In Sir Walter Ralegh's, "What is our life?" the speaker begins with a question to work towards the goal of determining what our life truly is (Perrine and Arp). Ralegh utilizes an extended metaphor to compare the entire poem to a play, "What is our life? A play of passion"(1), and sums up our life into two stages, the beginning and the end.

The speaker demonstrates the beginning and the end of life through an extended metaphor. Use of warm diction such as "passion", "music", comedy" and "mirth" portray the beginning of ones life as meaningful and content. The speaker chooses a warm tone to prove that goodness and glee are at the beginning of one's life, and not at the end. The speaker compares the joyous changes that take place from infancy until adulthood as "our mirth the music of division"(2). This comparison describes growing up and the changes one goes through, as scene changes in a play, in effort to prove that our life merely represents the joyful beginning and distressing end to a play.
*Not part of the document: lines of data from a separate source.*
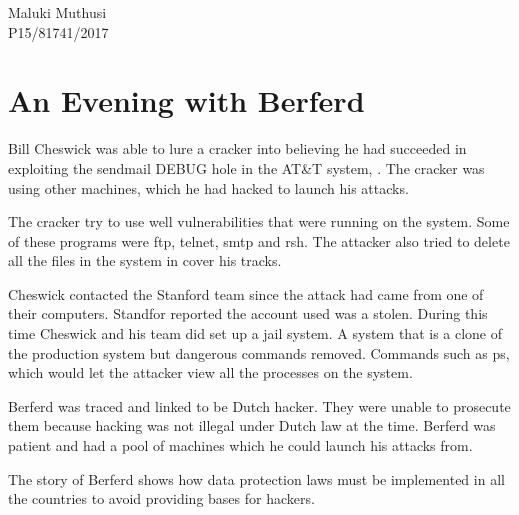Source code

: \documentclass{article}
\author{Maluki Muthusi}
\begin{document}
Maluki Muthusi \\
P15/81741/2017

\section*{An Evening with Berferd}

Bill Cheswick was able to lure a cracker into believing he had succeeded in exploiting the sendmail DEBUG hole in the AT\&T system, \citep{Cheswick92anevening}. The cracker was using other machines, which he had hacked to launch his attacks.

The cracker try to use well vulnerabilities that were running on the system. Some of these programs were ftp, telnet, smtp and rsh. The attacker also tried to delete all the files in the system in cover his tracks.

Cheswick contacted the Stanford team since the attack had came from one of their computers. Standfor reported the account used was a stolen. During this time Cheswick and his team did set up a jail system. A system that is a clone of the production system but dangerous commands removed. Commands such as ps, which would let the attacker view all the processes on the system.

Berferd was traced and linked to be Dutch hacker. They were unable to prosecute them because hacking was not illegal under Dutch law at the time. Berferd was patient and had a pool of machines which he could launch his attacks from.

The story of Berferd shows how data protection laws must be implemented in all the countries to avoid providing bases for hackers.

\nocite{*}


\end{document}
A tone shift occurs halfway through the poem when the speaker commences to discuss the end of a person's life. The tone changes from delightful to more dark diction such as "sharp", "amiss", "graves", and "done", while the speaker enunciates the comparison between the end of life to the end of a play. The speaker does this to verify the end of life to be morose and close to the "drawn curtains when the play is done"(8). Thus, Ralegh's goal to summarize a person's life as a play has been fulfilled through this extended metaphor.